WORK ORDER
Tell how many lines below include the word "problemas". Only the number should appear.

Stored data entries
★ ★ ★ ★ ★

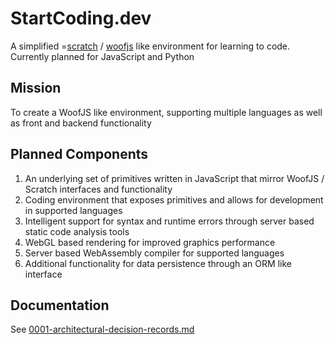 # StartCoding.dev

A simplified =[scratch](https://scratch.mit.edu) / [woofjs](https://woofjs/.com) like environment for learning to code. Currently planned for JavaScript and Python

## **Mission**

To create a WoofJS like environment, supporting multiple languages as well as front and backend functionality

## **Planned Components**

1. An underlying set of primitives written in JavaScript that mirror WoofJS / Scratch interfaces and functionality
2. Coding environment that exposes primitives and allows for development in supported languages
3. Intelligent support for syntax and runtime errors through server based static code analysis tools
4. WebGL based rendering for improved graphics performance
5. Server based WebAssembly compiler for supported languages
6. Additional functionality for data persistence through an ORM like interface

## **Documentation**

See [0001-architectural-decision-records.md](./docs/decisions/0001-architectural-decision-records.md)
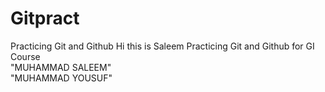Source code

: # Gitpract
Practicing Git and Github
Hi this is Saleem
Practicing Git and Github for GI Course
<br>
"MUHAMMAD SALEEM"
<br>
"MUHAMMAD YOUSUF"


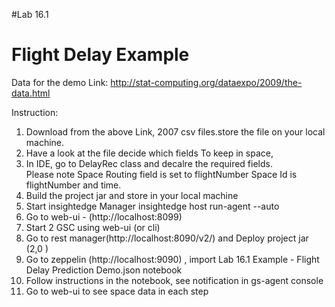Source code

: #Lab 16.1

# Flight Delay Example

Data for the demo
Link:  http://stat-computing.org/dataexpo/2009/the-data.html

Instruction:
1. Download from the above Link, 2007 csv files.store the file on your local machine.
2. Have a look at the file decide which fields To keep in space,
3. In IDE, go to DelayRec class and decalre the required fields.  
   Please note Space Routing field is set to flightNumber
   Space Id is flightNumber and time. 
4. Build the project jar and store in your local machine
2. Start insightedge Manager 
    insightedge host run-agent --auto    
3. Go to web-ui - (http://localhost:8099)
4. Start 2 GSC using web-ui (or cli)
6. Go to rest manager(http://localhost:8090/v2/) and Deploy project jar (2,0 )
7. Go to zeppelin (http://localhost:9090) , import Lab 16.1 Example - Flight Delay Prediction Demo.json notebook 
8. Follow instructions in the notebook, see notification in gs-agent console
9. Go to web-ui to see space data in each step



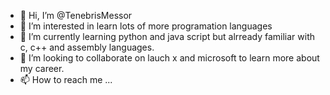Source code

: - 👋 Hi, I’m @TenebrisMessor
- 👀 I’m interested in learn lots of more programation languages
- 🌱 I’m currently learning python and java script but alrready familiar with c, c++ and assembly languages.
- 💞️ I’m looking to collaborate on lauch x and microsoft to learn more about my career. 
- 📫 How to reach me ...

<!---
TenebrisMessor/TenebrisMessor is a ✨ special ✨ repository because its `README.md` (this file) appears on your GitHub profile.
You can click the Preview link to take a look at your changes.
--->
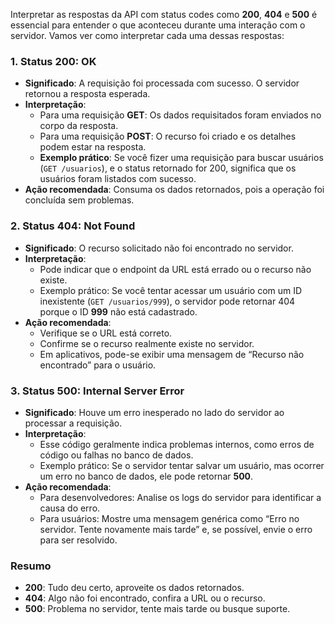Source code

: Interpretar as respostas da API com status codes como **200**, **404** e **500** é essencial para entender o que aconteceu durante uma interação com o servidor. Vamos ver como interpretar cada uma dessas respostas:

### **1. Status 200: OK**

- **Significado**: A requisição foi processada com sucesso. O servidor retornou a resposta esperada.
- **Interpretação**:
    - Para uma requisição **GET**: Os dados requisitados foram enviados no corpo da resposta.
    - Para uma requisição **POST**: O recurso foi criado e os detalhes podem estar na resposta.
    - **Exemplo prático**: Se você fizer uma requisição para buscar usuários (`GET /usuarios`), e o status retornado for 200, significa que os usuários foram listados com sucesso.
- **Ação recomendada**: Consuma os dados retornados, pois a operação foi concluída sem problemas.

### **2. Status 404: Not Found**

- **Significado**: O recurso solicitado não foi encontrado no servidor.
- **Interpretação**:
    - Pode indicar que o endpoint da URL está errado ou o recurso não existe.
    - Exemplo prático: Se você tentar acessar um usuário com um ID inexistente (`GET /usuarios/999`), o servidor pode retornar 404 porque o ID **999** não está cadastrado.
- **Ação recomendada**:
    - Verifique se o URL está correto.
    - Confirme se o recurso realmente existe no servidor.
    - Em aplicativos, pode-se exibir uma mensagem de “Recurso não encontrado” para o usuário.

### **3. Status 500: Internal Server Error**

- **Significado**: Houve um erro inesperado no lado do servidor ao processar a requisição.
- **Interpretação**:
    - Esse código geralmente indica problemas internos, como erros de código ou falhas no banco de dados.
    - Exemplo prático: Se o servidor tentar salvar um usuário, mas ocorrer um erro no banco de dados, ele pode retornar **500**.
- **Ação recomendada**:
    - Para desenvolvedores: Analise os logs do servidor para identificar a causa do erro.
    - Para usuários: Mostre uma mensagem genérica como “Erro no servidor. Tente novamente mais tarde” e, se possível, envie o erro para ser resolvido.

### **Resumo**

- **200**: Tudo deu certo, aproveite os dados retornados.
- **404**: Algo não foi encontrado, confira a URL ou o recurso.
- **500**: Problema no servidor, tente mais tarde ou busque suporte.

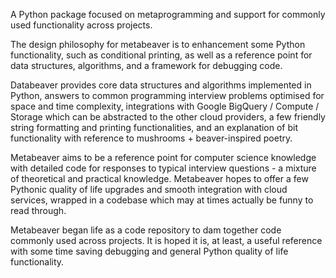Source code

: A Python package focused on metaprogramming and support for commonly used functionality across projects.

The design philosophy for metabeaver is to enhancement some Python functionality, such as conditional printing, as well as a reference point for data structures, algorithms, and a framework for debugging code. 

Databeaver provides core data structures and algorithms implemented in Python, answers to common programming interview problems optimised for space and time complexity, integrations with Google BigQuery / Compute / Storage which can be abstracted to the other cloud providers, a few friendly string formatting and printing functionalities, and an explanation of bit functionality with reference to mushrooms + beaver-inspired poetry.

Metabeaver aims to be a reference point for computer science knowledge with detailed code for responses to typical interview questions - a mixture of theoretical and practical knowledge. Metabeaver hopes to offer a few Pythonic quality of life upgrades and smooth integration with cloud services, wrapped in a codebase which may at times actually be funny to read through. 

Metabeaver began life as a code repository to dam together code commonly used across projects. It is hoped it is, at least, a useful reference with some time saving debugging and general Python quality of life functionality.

★ ★ ★ ★ ★

YOUR SOLUTION
2